Asteroida Bennu została odkryta w 1999 r. Naukowcy uważają, że jest pozostałością znacznie większej kosmicznej skały, która zderzyła się z innym, podobnym obiektem. Bennu ma pół kilometra średnicy i ok. 85 milionów ton masy. Sklasyfikowana jest jako planetoida węglowa klasy B. Ma ponad 4 miliardy lat, czyli pochodzi z czasów, kiedy nasz Układ Słoneczny dopiero się tworzył.

Bennu okrąża Słońce co 14 miesięcy, obracając się wokół własnej osi co cztery godziny. Według ekspertów istnieje prawdopodobieństwo, że planetoida uderzy w Ziemię pod koniec XXII wieku, a dokładnie 24 września 2182 r. To jeden z powodów wysłania misji OSIRIS-Rex. Poza pobraniem próbek i dostarczeniem ich na Ziemię, naukowcy chcieli ustalić, z czego zbudowany jest obiekt i jaką ma strukturę. Te informacje potencjalnie mogą pomóc w opracowaniu misji, która mogłaby zapobiec uderzeniu.

Najbardziej znane uderzenie asteroidy w Ziemię miało miejsce 66 milionów lat temu, kiedy duża asteroida o średnicy od 10 do 15 kilometrów doprowadziła do wyginięcia 75 proc. życia na Ziemi, w tym dinozaurów. Skała ta zostawiła po sobie krater uderzeniowy Chicxulub, który znajduje się na dnie Zatoki Meksykańskiej. Kolizja wywołała gigantyczną katastrofę – ogromne pożary lasów oraz potężne tsunami, które dotarło w odległe rejony planety. Uderzenie wyrzuciło również w atmosferę gigantyczne ilości pyłów i siarki, co zablokowało promienie słoneczne dochodzące do powierzchni planety i spowodowało globalne ochłodzenie. Wydarzenia te na zawsze zmieniły oblicze naszej planety. Oczywiście Bennu jest znacznie mniejsza, ale nie oznacza to, że spotkanie z nią nie wyrządziłoby poważnych szkód.

Pył w atmosferze

W swoich pracach południowokoreańscy badacze skupili się na skutkach uderzenia asteroidy na nasz system klimatyczny oraz na rośliny lądowe i plankton w oceanie.
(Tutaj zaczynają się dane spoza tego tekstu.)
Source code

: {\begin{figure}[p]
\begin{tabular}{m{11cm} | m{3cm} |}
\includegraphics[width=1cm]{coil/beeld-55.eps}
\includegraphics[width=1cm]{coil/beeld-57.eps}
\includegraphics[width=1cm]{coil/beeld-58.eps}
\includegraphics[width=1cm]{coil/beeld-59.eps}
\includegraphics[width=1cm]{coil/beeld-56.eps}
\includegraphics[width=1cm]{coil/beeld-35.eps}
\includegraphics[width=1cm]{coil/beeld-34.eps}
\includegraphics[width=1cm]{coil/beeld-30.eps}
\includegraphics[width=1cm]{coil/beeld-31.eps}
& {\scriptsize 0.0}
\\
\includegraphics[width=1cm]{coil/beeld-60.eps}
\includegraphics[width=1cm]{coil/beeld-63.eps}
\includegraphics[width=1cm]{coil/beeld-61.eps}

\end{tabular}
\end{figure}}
W pracach wykorzystali najnowsze modele klimatyczne. Według symulacji, kolizja doprowadziłaby do wprowadzenia do górnych warstw atmosfery Ziemi od 100 do 400 milionów ton pyłu. To z kolei doprowadziłoby do załamania klimatu.

Korzystając z superkomputera IBS Aleph, naukowcy przeprowadzili kilka scenariuszy. W najbardziej pesymistycznym, pył przesłoniłby Słońce i spowodowałby globalne ochłodzenie nawet o 4 stopnie Celsjusza. Doszłoby również do spadku średnich globalnych opadów o 15 proc. i poważnego zubożenia warstwy ozonowej o ok. 32 proc. Jednak regionalnie skutki uderzenia mogłyby być znacznie bardziej widoczne.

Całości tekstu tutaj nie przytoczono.